SENSITIVE DATA! It’s an interesting topic! In this post I’m trying to explain how to hash data to increase security during ETL. Assume that we have sensitive data stored in several secured source systems. The source systems are located in different countries and different regions. As the source systems themselves are secured, how we can cover data security needs during ETL process to read data from source systems and load into staging area? Apart from using secured network infrastructure, VPN, network tunnelling etc. we need to cover data layer security to extract sensitive data. One of the best ways is hashing data when it is extracting from source databases. Hashbytes is a T-SQL function that is available in SQL Server 2005 and later. As you might know there are many hashing algorithms, but, different SQL Server versions are supporting different range of hashing algorithms. For instance SHA1 is supported by SQL Server 2005 and later, but, if you are looking more secure hashing systems like SHA2, 256 (32 bytes) or 512 (64 bytes), you should use SQL Server 2012. Actually the hashbytes function will return null in earlier versions of SQL Server. If you are looking for a higher level of security like SHA3 that is originally known as “Keccak” you should wait for it for a long time as based on my investigations it is not supported even in SQL Server 2014 OR you can write your own SHA3 code OR just rely on some third party codes available on the Internet! So let’s get our hands dirty with using hashbytes in different versions of SQL Server.
SQL Server 2005:
SELECT @@version [SQL Server Version]
, hashbytes(‘SHA1’, ‘123456’) [SHA1]
, hashbytes(‘SHA2_256’, ‘123456’) [SHA2_256]
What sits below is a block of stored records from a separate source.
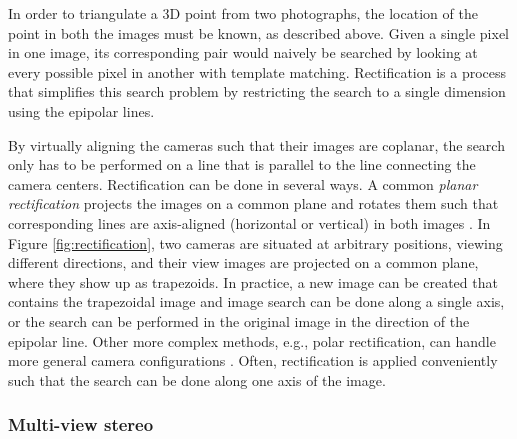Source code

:In order to triangulate a 3D point from two photographs, the location of the point in both the images must be known, as described above.
Given a single pixel in one image, its corresponding pair would naively be searched by looking at every possible pixel in another with template matching.
Rectification is a process that simplifies this search problem by restricting the search to a single dimension using the epipolar lines.
\cite[p. 157]{trucco1998introductory} \cite[ch. 7.1]{pollefeys2004visual}

By virtually aligning the cameras such that their images are coplanar, the search only has to be performed on a line that is parallel to the line connecting the camera centers.
Rectification can be done in several ways.
A common \emph{planar rectification} projects the images on a common plane and rotates them such that corresponding lines are axis-aligned (horizontal or vertical) in both images \cite{hartley03multiview}.
In Figure \ref{fig:rectification}, two cameras are situated at arbitrary positions, viewing different directions, and their view images are projected on a common plane, where they show up as trapezoids.
In practice, a new image can be created that contains the trapezoidal image and image search can be done along a single axis, or the search can be performed in the original image in the direction of the epipolar line.
Other more complex methods, e.g., polar rectification, can handle more general camera configurations \cite{pollefeys2004visual}.
Often, rectification is applied conveniently such that the search can be done along one axis of the image.




\subsubsection{Multi-view stereo} %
, hashbytes(‘SHA2_512’, ‘123456’) [SHA2_512]
Let’s run the same query in SQL Server 2008 and see the results:
Again the result for SHA2 is null.
And know we are testing SQL Server 2012:
We will see the same results retrieved from SQL server 2014.
So, the idea is DO NOT LOADING SENSITIVE DATA AT ALL. Consequently, it seems the only way that the data might leak is that somebody sniffs the SQL codes that are retrieving data in memory (note that our assumption is we have a secure network infrastructure). Now we can put our T-SQL code into an “OLE DB Source” component in SQL Server Integration Services (SSIS) and we will have the hashed data (VarBinary) in the staging area.